A few things about Photonboy's post:
1) double data rate (DDR) means that memory can send information on the up and down cycle of each clock. So take the clock and multiply by two to get your MT/s 665 would be essentially DDR 1333.
2) Dual Channel is the ability to run two sets of ram independently of each other. In theory (and in synthetic benchmarks) you would be able to double the performance... but in reality it is about a 15-30% performance boost. Still quite significant... but certainly no doubling in performance.
 


Yeah.
I tried to not get too technical because the last time I did some guy freaked on me like I shot his dog and kept hounding me even in other posts.

Anyway, if the OP wants more information about this here's two good links:

DDR: http://en.wikipedia.org/wiki/Double_data_rate

Dual-Channel: http://en.wikipedia.org/wiki/Dual-channel_architecture

Again though, what's important is that memory is often listed in software such as CPU-Z or whatever as HALF of the rated value (like 800MHz if it is 1600MHz memory).

I realize my post above was a little misleading. I believe it should be that the memory is noted in software as 800MHz as that is the SDR performance, but on the box for the memory it says 1600MHz because it would likely be used in DDR.

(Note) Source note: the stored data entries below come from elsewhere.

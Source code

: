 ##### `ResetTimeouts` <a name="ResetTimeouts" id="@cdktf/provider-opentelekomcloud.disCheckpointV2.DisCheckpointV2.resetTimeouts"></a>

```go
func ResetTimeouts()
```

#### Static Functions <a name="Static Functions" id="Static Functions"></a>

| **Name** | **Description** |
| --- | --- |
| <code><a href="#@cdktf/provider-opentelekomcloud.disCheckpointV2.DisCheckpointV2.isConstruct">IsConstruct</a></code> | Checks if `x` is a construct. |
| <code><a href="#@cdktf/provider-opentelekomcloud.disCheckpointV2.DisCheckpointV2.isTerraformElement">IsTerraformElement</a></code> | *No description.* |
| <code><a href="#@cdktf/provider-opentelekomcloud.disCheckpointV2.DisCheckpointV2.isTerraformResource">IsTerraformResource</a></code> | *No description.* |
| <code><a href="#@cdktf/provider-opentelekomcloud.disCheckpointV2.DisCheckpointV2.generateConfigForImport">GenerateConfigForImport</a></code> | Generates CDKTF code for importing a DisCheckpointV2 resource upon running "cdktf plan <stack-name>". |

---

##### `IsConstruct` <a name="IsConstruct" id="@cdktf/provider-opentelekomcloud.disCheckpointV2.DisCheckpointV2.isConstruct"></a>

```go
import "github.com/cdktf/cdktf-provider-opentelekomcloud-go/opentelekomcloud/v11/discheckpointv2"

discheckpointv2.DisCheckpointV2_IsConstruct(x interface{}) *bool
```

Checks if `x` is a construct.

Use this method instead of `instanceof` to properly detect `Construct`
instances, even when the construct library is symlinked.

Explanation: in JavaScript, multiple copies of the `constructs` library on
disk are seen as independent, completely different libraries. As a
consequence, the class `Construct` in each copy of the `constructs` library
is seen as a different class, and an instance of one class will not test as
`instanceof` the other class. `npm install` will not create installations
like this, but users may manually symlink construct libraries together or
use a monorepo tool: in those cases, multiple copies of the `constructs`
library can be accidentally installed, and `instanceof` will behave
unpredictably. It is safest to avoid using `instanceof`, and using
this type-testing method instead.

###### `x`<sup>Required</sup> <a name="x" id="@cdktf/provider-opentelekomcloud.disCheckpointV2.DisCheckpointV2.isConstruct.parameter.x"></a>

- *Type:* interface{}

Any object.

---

And Dual-Channel is just two sticks to double the communication speed between CPU and RAM (though as said real-world performance would be lower since the CPU likely would bottleneck this).

So...
1) 800MHz is SDR performance (what it reports in software often)
2) 1600MHz (what it says on the box) is DDR performance and how most motherboards use it
3) Dual-Channel is two sticks effectively DOUBLING the communication rate between CPU and System RAM
4) Real-World performance in Dual-Channel is often not much better that Single-Channel since the CPU can't operate fast enough

Guess I have to read up on things again.